Given records.
● ● ● ●

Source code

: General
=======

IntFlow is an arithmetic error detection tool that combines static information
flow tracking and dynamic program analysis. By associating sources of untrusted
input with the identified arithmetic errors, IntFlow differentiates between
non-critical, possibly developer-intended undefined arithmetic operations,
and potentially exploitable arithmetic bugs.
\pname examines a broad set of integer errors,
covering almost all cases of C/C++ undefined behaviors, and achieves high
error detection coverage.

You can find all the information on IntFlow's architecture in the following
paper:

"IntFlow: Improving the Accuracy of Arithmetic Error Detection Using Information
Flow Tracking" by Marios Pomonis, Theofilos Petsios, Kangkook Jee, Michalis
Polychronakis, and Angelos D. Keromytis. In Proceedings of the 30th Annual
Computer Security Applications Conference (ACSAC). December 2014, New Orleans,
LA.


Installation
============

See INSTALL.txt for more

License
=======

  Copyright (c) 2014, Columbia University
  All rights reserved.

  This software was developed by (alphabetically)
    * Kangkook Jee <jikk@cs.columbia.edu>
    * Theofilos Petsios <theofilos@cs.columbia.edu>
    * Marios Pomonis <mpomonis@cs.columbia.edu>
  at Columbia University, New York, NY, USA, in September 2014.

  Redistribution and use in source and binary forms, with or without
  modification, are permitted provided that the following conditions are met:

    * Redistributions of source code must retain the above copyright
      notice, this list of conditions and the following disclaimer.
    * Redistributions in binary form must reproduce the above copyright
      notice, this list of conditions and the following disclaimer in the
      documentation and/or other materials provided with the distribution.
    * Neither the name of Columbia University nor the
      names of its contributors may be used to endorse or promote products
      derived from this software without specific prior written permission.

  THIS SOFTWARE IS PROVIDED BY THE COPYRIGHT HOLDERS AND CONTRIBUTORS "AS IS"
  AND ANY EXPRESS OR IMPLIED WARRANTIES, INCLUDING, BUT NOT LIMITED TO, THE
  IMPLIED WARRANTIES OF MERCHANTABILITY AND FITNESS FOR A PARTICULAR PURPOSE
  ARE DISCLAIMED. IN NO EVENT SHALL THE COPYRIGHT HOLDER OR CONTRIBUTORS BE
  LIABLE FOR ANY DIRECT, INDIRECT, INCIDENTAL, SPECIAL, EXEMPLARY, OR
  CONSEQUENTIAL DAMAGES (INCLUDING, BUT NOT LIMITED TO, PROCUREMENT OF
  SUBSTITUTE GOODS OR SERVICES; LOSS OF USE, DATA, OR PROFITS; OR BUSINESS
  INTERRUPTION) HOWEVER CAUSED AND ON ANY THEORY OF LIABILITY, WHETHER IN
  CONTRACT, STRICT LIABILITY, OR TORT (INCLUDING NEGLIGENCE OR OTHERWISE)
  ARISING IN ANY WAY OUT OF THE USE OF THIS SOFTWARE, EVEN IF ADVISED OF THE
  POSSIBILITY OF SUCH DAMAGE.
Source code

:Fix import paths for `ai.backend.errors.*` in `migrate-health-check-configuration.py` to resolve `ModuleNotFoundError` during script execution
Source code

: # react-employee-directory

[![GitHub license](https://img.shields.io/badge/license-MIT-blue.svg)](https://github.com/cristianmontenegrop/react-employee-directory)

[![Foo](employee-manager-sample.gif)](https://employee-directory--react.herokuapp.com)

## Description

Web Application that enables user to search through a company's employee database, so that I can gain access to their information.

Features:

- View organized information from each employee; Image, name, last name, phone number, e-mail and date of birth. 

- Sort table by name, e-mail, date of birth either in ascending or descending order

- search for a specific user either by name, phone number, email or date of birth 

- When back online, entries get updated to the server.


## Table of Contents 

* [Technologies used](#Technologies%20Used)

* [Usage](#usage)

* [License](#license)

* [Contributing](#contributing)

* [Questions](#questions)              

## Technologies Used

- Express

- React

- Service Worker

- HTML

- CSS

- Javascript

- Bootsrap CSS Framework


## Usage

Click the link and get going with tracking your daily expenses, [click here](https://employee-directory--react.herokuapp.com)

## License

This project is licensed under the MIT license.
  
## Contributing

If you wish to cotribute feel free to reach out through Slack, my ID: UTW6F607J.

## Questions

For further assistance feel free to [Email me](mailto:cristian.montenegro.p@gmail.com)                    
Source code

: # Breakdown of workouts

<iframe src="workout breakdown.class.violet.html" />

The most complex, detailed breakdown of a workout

● ● ● ●

Copy out the range of lines above starting at the line with "during script execution" and ending at the line with "## Technologies Used", exactly and including both.

:Fix import paths for `ai.backend.errors.*` in `migrate-health-check-configuration.py` to resolve `ModuleNotFoundError` during script execution
Source code

: # react-employee-directory

[![GitHub license](https://img.shields.io/badge/license-MIT-blue.svg)](https://github.com/cristianmontenegrop/react-employee-directory)

[![Foo](employee-manager-sample.gif)](https://employee-directory--react.herokuapp.com)

## Description

Web Application that enables user to search through a company's employee database, so that I can gain access to their information.

Features:

- View organized information from each employee; Image, name, last name, phone number, e-mail and date of birth. 

- Sort table by name, e-mail, date of birth either in ascending or descending order

- search for a specific user either by name, phone number, email or date of birth 

- When back online, entries get updated to the server.


## Table of Contents 

* [Technologies used](#Technologies%20Used)

* [Usage](#usage)

* [License](#license)

* [Contributing](#contributing)

* [Questions](#questions)              

## Technologies Used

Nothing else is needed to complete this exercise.